What is needed:
Take each line of the data that contains the string "jmartinez" and copy it.

=== Extracted data ===

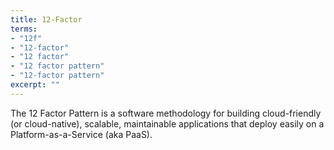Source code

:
 ```yaml
---
title: 12-Factor
terms: 
- "12f"
- "12-factor"
- "12 factor"
- "12 factor pattern"
- "12-factor pattern"
excerpt: ""
---
```

The 12 Factor Pattern is a software methodology for building cloud-friendly (or cloud-native), scalable, maintainable applications that deploy easily on a Platform-as-a-Service (aka PaaS).
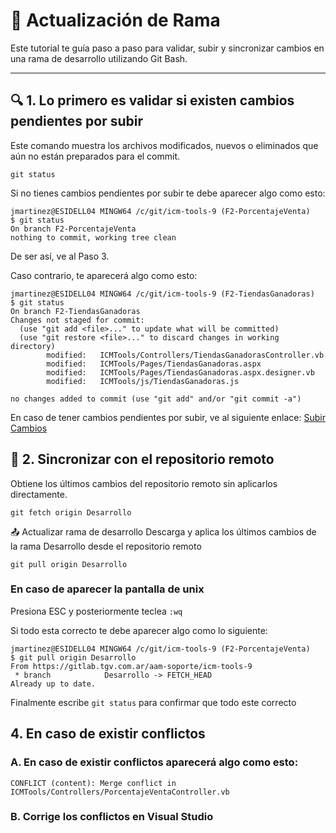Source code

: # 🧪 Actualización de Rama

Este tutorial te guía paso a paso para validar, subir y sincronizar cambios en una rama de desarrollo utilizando Git Bash.

---

## 🔍 1. Lo primero es validar si existen cambios pendientes por subir

Este comando muestra los archivos modificados, nuevos o eliminados que aún no están preparados para el commit.

```git
git status
```

Si no tienes cambios pendientes por subir te debe aparecer algo como esto:
```git
jmartinez@ESIDELL04 MINGW64 /c/git/icm-tools-9 (F2-PorcentajeVenta)
$ git status
On branch F2-PorcentajeVenta
nothing to commit, working tree clean
```
De ser así, ve al Paso 3.

Caso contrario, te aparecerá algo como esto:
```git
jmartinez@ESIDELL04 MINGW64 /c/git/icm-tools-9 (F2-TiendasGanadoras)
$ git status
On branch F2-TiendasGanadoras
Changes not staged for commit:
  (use "git add <file>..." to update what will be committed)
  (use "git restore <file>..." to discard changes in working directory)
        modified:   ICMTools/Controllers/TiendasGanadorasController.vb
        modified:   ICMTools/Pages/TiendasGanadoras.aspx
        modified:   ICMTools/Pages/TiendasGanadoras.aspx.designer.vb
        modified:   ICMTools/js/TiendasGanadoras.js

no changes added to commit (use "git add" and/or "git commit -a")
```

En caso de tener cambios pendientes por subir, ve al siguiente enlace:
[Subir Cambios](https://github.com/jmartinez-exosinf/git-bash/blob/main/subir-cambios.md)


## 🔄 2. Sincronizar con el repositorio remoto
Obtiene los últimos cambios del repositorio remoto sin aplicarlos directamente.

```git
git fetch origin Desarrollo
```

📤 Actualizar rama de desarrollo
Descarga y aplica los últimos cambios de la rama Desarrollo desde el repositorio remoto

```git
git pull origin Desarrollo
```

### En caso de aparecer la pantalla de unix
Presiona ESC y posteriormente teclea ```:wq```

Si todo esta correcto te debe aparecer algo como lo siguiente:
```git
jmartinez@ESIDELL04 MINGW64 /c/git/icm-tools-9 (F2-PorcentajeVenta)
$ git pull origin Desarrollo
From https://gitlab.tgv.com.ar/aam-soporte/icm-tools-9
 * branch            Desarrollo -> FETCH_HEAD
Already up to date.
```

Finalmente escribe ```git status``` para confirmar que todo este correcto

## 4. En caso de existir conflictos

### A. En caso de existir conflictos aparecerá algo como esto:
```git
CONFLICT (content): Merge conflict in ICMTools/Controllers/PorcentajeVentaController.vb
```

### B. Corrige los conflictos en Visual Studio
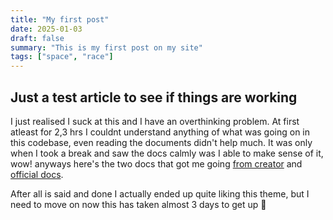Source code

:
 ```yaml
---
title: "My first post"
date: 2025-01-03
draft: false
summary: "This is my first post on my site"
tags: ["space", "race"]
---
```


## Just a test article to see if things are working

I just realised I suck at this and I have an overthinking problem. 
At first atleast for 2,3 hrs I couldnt understand anything of what was going on in this codebase, even reading the documents didn't help much. It was only when I took a break and saw the docs calmly was I able to make sense of it, wow! anyways here's the two docs that got me going [from creator](https://n9o.xyz/posts/202310-blowfish-tutorial/) and [official docs](https://blowfish.page/docs/). 

After all is said and done I actually ended up quite liking this theme, but I need to move on now this has taken almost 3 days to get up :sneezing_face:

===

Reply:
jmartinez@ESIDELL04 MINGW64 /c/git/icm-tools-9 (F2-PorcentajeVenta)
jmartinez@ESIDELL04 MINGW64 /c/git/icm-tools-9 (F2-TiendasGanadoras)
[Subir Cambios](https://github.com/jmartinez-exosinf/git-bash/blob/main/subir-cambios.md)
jmartinez@ESIDELL04 MINGW64 /c/git/icm-tools-9 (F2-PorcentajeVenta)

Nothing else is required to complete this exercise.